Developmental delay/cognitive challenges like Autism
Development delays including delays rolling
over, sitting, standing, walking and in the development social skills are seen
in AHC. They also have difficulty in speech and understanding. Some kids exhibit symptoms like repeating the
same sentence/question instead of reacting or answering the question. They are
often impulsive and hyperactive. However unlike children with autism they do
are usually engaging and even manipulative of their care takers and are able,
given the right conditions, to follow instructions.
Epilepsy/Seizures
Seizures or epilepsy would
mostly be the first diagnosis of kids with AHC as about 50% of them actually
have epilepsy. However almost all of them, even the ones who do not have
epilepsy, are initially misdiagnosed for epilepsy alone. The epilepsy could be
in the form of generalized or one sided stiffening (tonic) and or rhythmic
shaking (clonic) activity. It also can take the form of staring and
unresponsive seizures (complex partial seizures).
Behavioural problems
AHC is a genetic
congenital neurological disease with symptoms stating as early as
at birth and as a rule before the age of 18 months. The cardinal
symptoms are episodes of one sided paralysis that last minutes, hours or days
that often subside with sleep as well as episodes of total body paralysis and
of stiffening of different parts of the body or all the body that also last
minutes, hours or days. Development is delayed. Behavioral issues
like impulsivity, short temper, difficulty in communication, poor
concentration and learning problems often occur.

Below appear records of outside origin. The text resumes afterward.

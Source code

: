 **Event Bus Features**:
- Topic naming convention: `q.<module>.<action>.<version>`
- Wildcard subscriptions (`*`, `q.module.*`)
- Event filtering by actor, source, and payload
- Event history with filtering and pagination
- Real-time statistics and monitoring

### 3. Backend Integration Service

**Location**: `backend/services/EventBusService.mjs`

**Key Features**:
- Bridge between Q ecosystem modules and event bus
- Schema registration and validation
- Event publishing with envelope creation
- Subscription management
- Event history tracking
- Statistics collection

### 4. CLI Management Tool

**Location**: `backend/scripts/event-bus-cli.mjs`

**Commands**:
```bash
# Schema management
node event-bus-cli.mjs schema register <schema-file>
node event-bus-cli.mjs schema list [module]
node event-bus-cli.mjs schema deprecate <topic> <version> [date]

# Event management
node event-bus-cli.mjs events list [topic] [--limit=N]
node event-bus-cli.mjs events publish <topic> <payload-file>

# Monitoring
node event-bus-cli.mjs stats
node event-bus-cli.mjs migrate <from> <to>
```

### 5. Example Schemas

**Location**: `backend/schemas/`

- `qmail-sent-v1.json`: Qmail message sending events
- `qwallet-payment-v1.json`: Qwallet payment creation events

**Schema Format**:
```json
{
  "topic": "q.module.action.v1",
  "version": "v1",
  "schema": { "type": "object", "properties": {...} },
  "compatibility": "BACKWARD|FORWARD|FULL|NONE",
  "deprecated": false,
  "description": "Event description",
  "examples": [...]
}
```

Movement problems like cerebral palsy
Kids with AHC have movement
problems like involuntary movement of limbs and body. Typically, a dance like
movement with hands clenched parallel to chest is seen while walking.
Some of them are unable to
walk or have involuntary movements in walking. They also exhibit exaggerated
reflexes when excited. Since the muscle tone is less and their motor control is
affected, they have difficulties in chewing and swallowing food. Difficulty in bowel control and hence
difficult to toilet train AHC patients during the early years can also occur.
Management and Treatment
As on now, there is not
specific treatment for AHC. However antiepileptic drugs are used in reducing
the frequency of the movement disorder episodes. Yet such drugs are not
effective in most cases.
Sleep can be very helpful
in recovering from episodes. Hence the Neurologist might prescribe such
medications to induce sleep such as chloral hydrate or benzodiazepines such as
Valium or Midazolam.
Management of AHC includes
keeping the child’s nutrition level in good state in order to improve the
development and improving the quality of life. Physiotherapy, occupationaltherapy,
speech-therapy, special education for learning disabilities can be given based
on the child’s development.
Future mainly depends on research
and clinical trials. As of now many countries in the world actively participate
in research of AHC.
Indian institutions such as
NIMHANS - Bengaluru, AIIMS - New Delhi have Paediatric Neurologists who are
familiar of AHC and its diagnosis and management. Duke AHC clinic of Duke University,
North Carolina, USA specializes in AHC.
Further Readings
1. Kalra V, Rathi S. Alternating Hemiplegia of
Childhood. Indian
pediatrics 1996; 33:233-6.
2. Heinzen EL, et al. De novo
mutations in ATP1A3 cause alternating hemiplegia of childhood. Nat
Genet. 2012; 44: 1030–1034.
3. Kirshenbaum GS, Dawson N, Mullins JG, Johnston
TH, Drinkhill MJ, Edwards IJ, Fox SH, Pratt JA, Brotchie
JM, Roder JC, Clapcote SJ. Alternating Hemiplegia of
Childhood-Related Neural and Behavioural Phenotypes in Na+,K+-ATPase α3
Missense Mutant Mice. PLoS One,2013; 8:e6014.
4. Alternating Hemiplegia of Childhood. Genetics Home Reference, National Institutes of Health, USA.